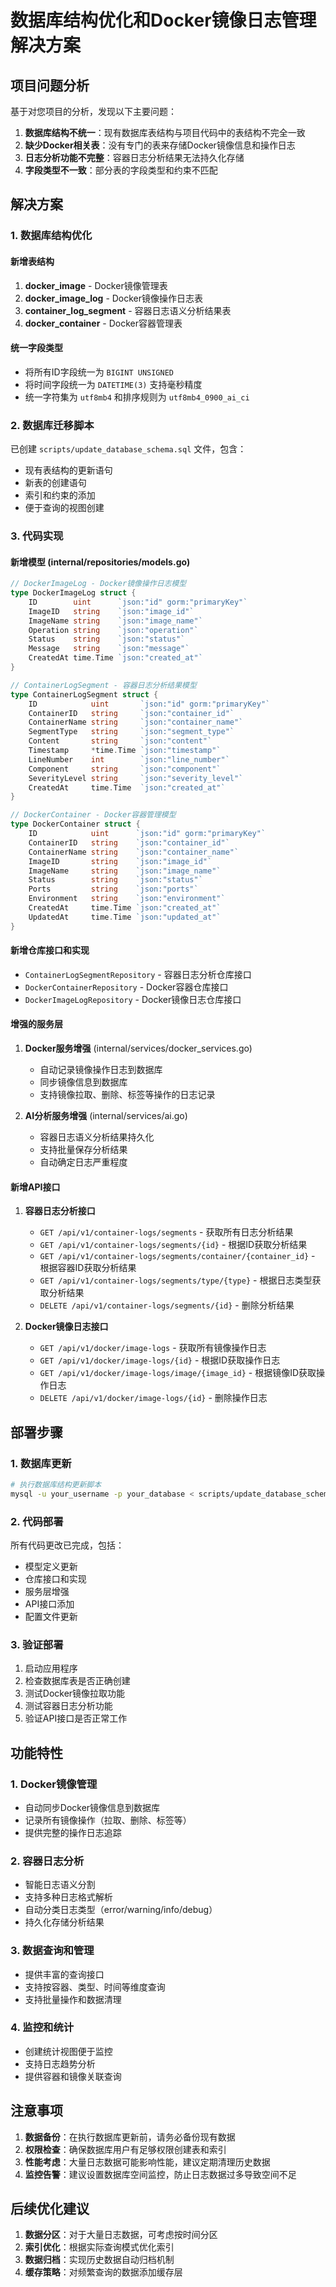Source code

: # 数据库结构优化和Docker镜像日志管理解决方案

## 项目问题分析

基于对您项目的分析，发现以下主要问题：

1. **数据库结构不统一**：现有数据库表结构与项目代码中的表结构不完全一致
2. **缺少Docker相关表**：没有专门的表来存储Docker镜像信息和操作日志
3. **日志分析功能不完整**：容器日志分析结果无法持久化存储
4. **字段类型不一致**：部分表的字段类型和约束不匹配

## 解决方案

### 1. 数据库结构优化

#### 新增表结构

1. **docker_image** - Docker镜像管理表
2. **docker_image_log** - Docker镜像操作日志表
3. **container_log_segment** - 容器日志语义分析结果表
4. **docker_container** - Docker容器管理表

#### 统一字段类型

- 将所有ID字段统一为 `BIGINT UNSIGNED`
- 将时间字段统一为 `DATETIME(3)` 支持毫秒精度
- 统一字符集为 `utf8mb4` 和排序规则为 `utf8mb4_0900_ai_ci`

### 2. 数据库迁移脚本

已创建 `scripts/update_database_schema.sql` 文件，包含：

- 现有表结构的更新语句
- 新表的创建语句
- 索引和约束的添加
- 便于查询的视图创建

### 3. 代码实现

#### 新增模型 (internal/repositories/models.go)

```go
// DockerImageLog - Docker镜像操作日志模型
type DockerImageLog struct {
    ID        uint      `json:"id" gorm:"primaryKey"`
    ImageID   string    `json:"image_id"`
    ImageName string    `json:"image_name"`
    Operation string    `json:"operation"`
    Status    string    `json:"status"`
    Message   string    `json:"message"`
    CreatedAt time.Time `json:"created_at"`
}

// ContainerLogSegment - 容器日志分析结果模型
type ContainerLogSegment struct {
    ID            uint       `json:"id" gorm:"primaryKey"`
    ContainerID   string     `json:"container_id"`
    ContainerName string     `json:"container_name"`
    SegmentType   string     `json:"segment_type"`
    Content       string     `json:"content"`
    Timestamp     *time.Time `json:"timestamp"`
    LineNumber    int        `json:"line_number"`
    Component     string     `json:"component"`
    SeverityLevel string     `json:"severity_level"`
    CreatedAt     time.Time  `json:"created_at"`
}

// DockerContainer - Docker容器管理模型
type DockerContainer struct {
    ID            uint      `json:"id" gorm:"primaryKey"`
    ContainerID   string    `json:"container_id"`
    ContainerName string    `json:"container_name"`
    ImageID       string    `json:"image_id"`
    ImageName     string    `json:"image_name"`
    Status        string    `json:"status"`
    Ports         string    `json:"ports"`
    Environment   string    `json:"environment"`
    CreatedAt     time.Time `json:"created_at"`
    UpdatedAt     time.Time `json:"updated_at"`
}
```

#### 新增仓库接口和实现

- `ContainerLogSegmentRepository` - 容器日志分析仓库接口
- `DockerContainerRepository` - Docker容器仓库接口
- `DockerImageLogRepository` - Docker镜像日志仓库接口

#### 增强的服务层

1. **Docker服务增强** (internal/services/docker_services.go)
   - 自动记录镜像操作日志到数据库
   - 同步镜像信息到数据库
   - 支持镜像拉取、删除、标签等操作的日志记录

2. **AI分析服务增强** (internal/services/ai.go)
   - 容器日志语义分析结果持久化
   - 支持批量保存分析结果
   - 自动确定日志严重程度

#### 新增API接口

1. **容器日志分析接口**
   - `GET /api/v1/container-logs/segments` - 获取所有日志分析结果
   - `GET /api/v1/container-logs/segments/{id}` - 根据ID获取分析结果
   - `GET /api/v1/container-logs/segments/container/{container_id}` - 根据容器ID获取分析结果
   - `GET /api/v1/container-logs/segments/type/{type}` - 根据日志类型获取分析结果
   - `DELETE /api/v1/container-logs/segments/{id}` - 删除分析结果

2. **Docker镜像日志接口**
   - `GET /api/v1/docker/image-logs` - 获取所有镜像操作日志
   - `GET /api/v1/docker/image-logs/{id}` - 根据ID获取操作日志
   - `GET /api/v1/docker/image-logs/image/{image_id}` - 根据镜像ID获取操作日志
   - `DELETE /api/v1/docker/image-logs/{id}` - 删除操作日志

## 部署步骤

### 1. 数据库更新

```bash
# 执行数据库结构更新脚本
mysql -u your_username -p your_database < scripts/update_database_schema.sql
```

### 2. 代码部署

所有代码更改已完成，包括：
- 模型定义更新
- 仓库接口和实现
- 服务层增强
- API接口添加
- 配置文件更新

### 3. 验证部署

1. 启动应用程序
2. 检查数据库表是否正确创建
3. 测试Docker镜像拉取功能
4. 测试容器日志分析功能
5. 验证API接口是否正常工作

## 功能特性

### 1. Docker镜像管理
- 自动同步Docker镜像信息到数据库
- 记录所有镜像操作（拉取、删除、标签等）
- 提供完整的操作日志追踪

### 2. 容器日志分析
- 智能日志语义分割
- 支持多种日志格式解析
- 自动分类日志类型（error/warning/info/debug）
- 持久化存储分析结果

### 3. 数据查询和管理
- 提供丰富的查询接口
- 支持按容器、类型、时间等维度查询
- 支持批量操作和数据清理

### 4. 监控和统计
- 创建统计视图便于监控
- 支持日志趋势分析
- 提供容器和镜像关联查询

## 注意事项

1. **数据备份**：在执行数据库更新前，请务必备份现有数据
2. **权限检查**：确保数据库用户有足够权限创建表和索引
3. **性能考虑**：大量日志数据可能影响性能，建议定期清理历史数据
4. **监控告警**：建议设置数据库空间监控，防止日志数据过多导致空间不足

## 后续优化建议

1. **数据分区**：对于大量日志数据，可考虑按时间分区
2. **索引优化**：根据实际查询模式优化索引
3. **数据归档**：实现历史数据自动归档机制
4. **缓存策略**：对频繁查询的数据添加缓存层
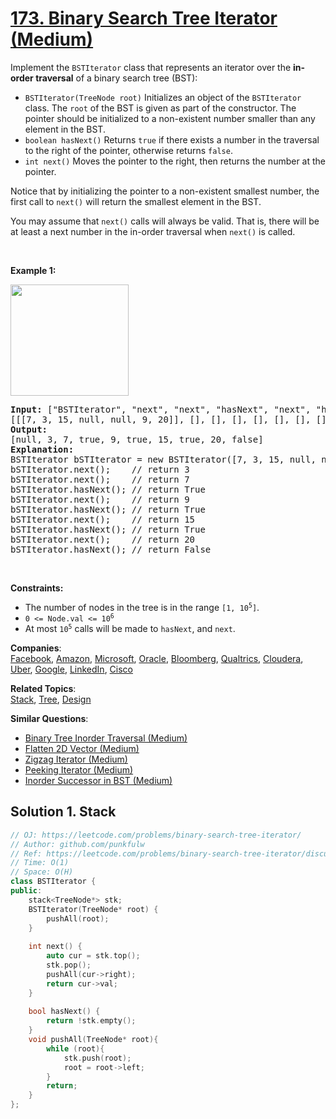 # [173. Binary Search Tree Iterator (Medium)](https://leetcode.com/problems/binary-search-tree-iterator/)

<p>Implement the <code>BSTIterator</code> class that represents an iterator over the <b>in-order traversal</b> of a binary search tree (BST):</p>

<ul>
	<li><code>BSTIterator(TreeNode root)</code> Initializes an object of the <code>BSTIterator</code> class. The <code>root</code> of the BST is given as part of the constructor. 
    The pointer should be initialized to a non-existent number smaller than any element in the BST.</li>
	<li><code>boolean hasNext()</code> Returns <code>true</code> if there exists a number in the traversal to the right of the pointer, otherwise returns <code>false</code>.</li>
  <li><code>int next()</code> Moves the pointer to the right, then returns the number at the pointer.</li>
</ul>

<p>Notice that by initializing the pointer to a non-existent smallest number, the first call to <code>next()</code>  will return the smallest element in the BST.</p>

<p>You may assume that <code>next()</code> calls will always be valid. That is, there will be at least a next number in the in-order traversal when <code>next()</code> is called.</p>
<p>&nbsp;</p>

<ul>
</ul>


<p><strong>Example 1:</strong></p>
<img alt="" src="https://assets.leetcode.com/uploads/2018/12/25/bst-tree.png" style="width: 189px; height: 178px;">
<pre>
<strong>Input:</strong> ["BSTIterator", "next", "next", "hasNext", "next", "hasNext", "next", "hasNext", "next", "hasNext"]
[[[7, 3, 15, null, null, 9, 20]], [], [], [], [], [], [], [], [], []]
<strong>Output:</strong> 
[null, 3, 7, true, 9, true, 15, true, 20, false]
<strong>Explanation:</strong> 
BSTIterator bSTIterator = new BSTIterator([7, 3, 15, null, null, 9, 20]);
bSTIterator.next();    // return 3
bSTIterator.next();    // return 7
bSTIterator.hasNext(); // return True
bSTIterator.next();    // return 9
bSTIterator.hasNext(); // return True
bSTIterator.next();    // return 15
bSTIterator.hasNext(); // return True
bSTIterator.next();    // return 20
bSTIterator.hasNext(); // return False
</pre>

<p>&nbsp;</p>

<p><b>Constraints:</b></p>

<ul>
	<li>The number of nodes in the tree is in the range <code>[1, 10<sup>5</sup>]</code>.</li>
  <li><code>0 &lt;= Node.val &lt;= 10<sup>6</sup></code></li>
  <li>At most <code>10<sup>5</sup></code> calls will be made to <code>hasNext</code>, and <code>next</code>.</li>
</ul>



**Companies**:  
[Facebook](https://leetcode.com/company/facebook), [Amazon](https://leetcode.com/company/amazon), [Microsoft](https://leetcode.com/company/microsoft), [Oracle](https://leetcode.com/company/oracle), [Bloomberg](https://leetcode.com/company/bloomberg), [Qualtrics](https://leetcode.com/company/qualtrics), [Cloudera](https://leetcode.com/company/cloudera), [Uber](https://leetcode.com/company/uber), [Google](https://leetcode.com/company/google), [LinkedIn](https://leetcode.com/company/linkedin), [Cisco](https://leetcode.com/company/cisco)

**Related Topics**:  
[Stack](https://leetcode.com/tag/stack/), [Tree](https://leetcode.com/tag/tree/), [Design](https://leetcode.com/tag/design/)

**Similar Questions**:
* [Binary Tree Inorder Traversal (Medium)](https://leetcode.com/problems/binary-tree-inorder-traversal/)
* [Flatten 2D Vector (Medium)](https://leetcode.com/problems/flatten-2d-vector/)
* [Zigzag Iterator (Medium)](https://leetcode.com/problems/zigzag-iterator/)
* [Peeking Iterator (Medium)](https://leetcode.com/problems/peeking-iterator/)
* [Inorder Successor in BST (Medium)](https://leetcode.com/problems/inorder-successor-in-bst/)

## Solution 1. Stack

```cpp
// OJ: https://leetcode.com/problems/binary-search-tree-iterator/
// Author: github.com/punkfulw
// Ref: https://leetcode.com/problems/binary-search-tree-iterator/discuss/52525/My-solutions-in-3-languages-with-Stack
// Time: O(1) 
// Space: O(H)
class BSTIterator {
public:
    stack<TreeNode*> stk;
    BSTIterator(TreeNode* root) {
        pushAll(root);
    }
    
    int next() {
        auto cur = stk.top();
        stk.pop();
        pushAll(cur->right);
        return cur->val;
    }
    
    bool hasNext() {
        return !stk.empty();
    }
    void pushAll(TreeNode* root){
        while (root){
            stk.push(root);
            root = root->left;
        }
        return;
    }
};
```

### [Task directions]
Line count for "Status": state how many lines of the records contain it, and give only the number.

### [Output for this exercise]
2